Si les juges, qui rendront leur délibéré le 23 février, suivent ces requêtes en ordonnant des réparations financières, ce serait la première fois que le préjudice écologique est reconnu pour l'herbier de posidonie.
Afin de protéger cette plante à fleurs endémique de la Méditerranée qui sert de puits de carbone, nurserie pour poissons et protection contre l'érosion côtière, la France interdit depuis 2020 le mouillage des yachts de plus de 24 mètres dans certaines zones de la Côte d'Azur et de la Corse, hauts lieux de la plaisance mondiale.
Les ancres des yachts, notamment quand on les relève, mais aussi le mouvement de leurs chaînes lors du mouillage, peuvent causer de véritables balafres sur plusieurs centaines de mètres aux herbiers de posidonie, une espèce protégée depuis 1988.
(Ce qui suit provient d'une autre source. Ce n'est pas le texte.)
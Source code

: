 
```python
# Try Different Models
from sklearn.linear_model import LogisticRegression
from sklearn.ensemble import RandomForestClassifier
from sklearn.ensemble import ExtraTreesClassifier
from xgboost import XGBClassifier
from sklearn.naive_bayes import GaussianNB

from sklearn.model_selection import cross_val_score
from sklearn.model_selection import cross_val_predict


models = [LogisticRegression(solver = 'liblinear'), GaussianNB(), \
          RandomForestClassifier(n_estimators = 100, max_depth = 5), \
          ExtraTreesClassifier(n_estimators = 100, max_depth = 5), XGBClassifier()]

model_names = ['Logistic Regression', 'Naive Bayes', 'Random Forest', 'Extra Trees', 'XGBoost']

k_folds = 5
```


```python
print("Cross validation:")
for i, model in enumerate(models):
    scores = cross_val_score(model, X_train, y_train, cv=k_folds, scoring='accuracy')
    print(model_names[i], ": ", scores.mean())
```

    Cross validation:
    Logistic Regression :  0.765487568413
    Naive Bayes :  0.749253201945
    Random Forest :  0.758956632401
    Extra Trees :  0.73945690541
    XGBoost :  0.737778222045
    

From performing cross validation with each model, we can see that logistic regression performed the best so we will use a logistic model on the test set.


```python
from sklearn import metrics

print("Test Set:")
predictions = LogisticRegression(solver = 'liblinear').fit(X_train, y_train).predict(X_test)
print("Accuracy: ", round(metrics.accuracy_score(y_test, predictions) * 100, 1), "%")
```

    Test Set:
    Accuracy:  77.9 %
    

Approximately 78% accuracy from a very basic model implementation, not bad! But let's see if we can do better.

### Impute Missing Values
Fin octobre à Marseille, le capitaine hongrois d'un yacht a été condamné à 20.000 euros d'amende ainsi qu'à l'interdiction de naviguer pendant un an dans les eaux territoriales françaises pour avoir à trois reprises fait mouiller son navire de 26 mètres dans des zones interdites, à Cannes en 2021 et à Saint-Tropez en 2022.
Deux méthodes de calcul
Le tribunal maritime, estimant que ces mouillages avaient porté une atteinte "non négligeable aux écosystèmes" avait demandé, à la requête des associations France Nature Environnement (FNE) Paca et de la Ligue pour la protection des oiseaux (LPO) Paca, parties civiles, qu'une estimation du "préjudice écologique" ainsi causé soit établi, sollicitant pour ce faire l'assistance du pôle spécialisé dans l'environnement du tribunal de Marseille.
S'appuyant sur la note de ce dernier, les associations ont retenu deux méthodes de calcul possibles pour ce nouveau préjudice: l'une consiste en une estimation de la valeur des services écosystémiques rendus par l'herbier de posidonie, l'autre se base sur les coûts estimés de la restauration de cet herbier. Dans le premier cas, le préjudice a été chiffré à 213.223 euros par les associations, dans le second à 246.875 euros.
"Si je résume: cela coûte très cher à l'homme et à l'environnement de détruire la posidonie", qui a "une capacité de résilience très faible", l'espèce, qui occupe actuellement quelque 80.000 hectares en Méditerranée française, se régénérant très lentement, a indiqué à l'audience l'avocate de FNE Paca, Isabelle Vergnoux.
933 suspicions d'infraction en Méditerranée
"Le but du préjudice écologique est la réparation en nature", qu'elle soit active ou passive, a-t-elle rappelé. Les associations souhaitent que la somme qui sera retenue soit attribuée à l'Agence de l'eau, qui finance des programmes de restauration de la posidonie, mais aussi aux collectivités chargées de la surveillance des zones touchées par les destructions.
Aujourd'hui, "on est capable de remettre de l'herbier dans une saignée qui a été créée par des ancres", explique à l'AFP François Boissery, expert mer à l'Agence de l'eau, précisant que cela "évite d'avoir une zone d'érosion" pouvant ensuite s'étendre.
Pour la préfecture maritime de Méditerranée, la réglementation encadrant les mouillages porte ses fruits: en 2023, le nombre de suspicions d'infraction dans ce domaine a nettement augmenté (933 contre 650 en 2022), signe selon son porte-parole Pierre-Louis Josselin "d'une amélioration du maillage de surveillance et d'une meilleure sensibilisation" du public.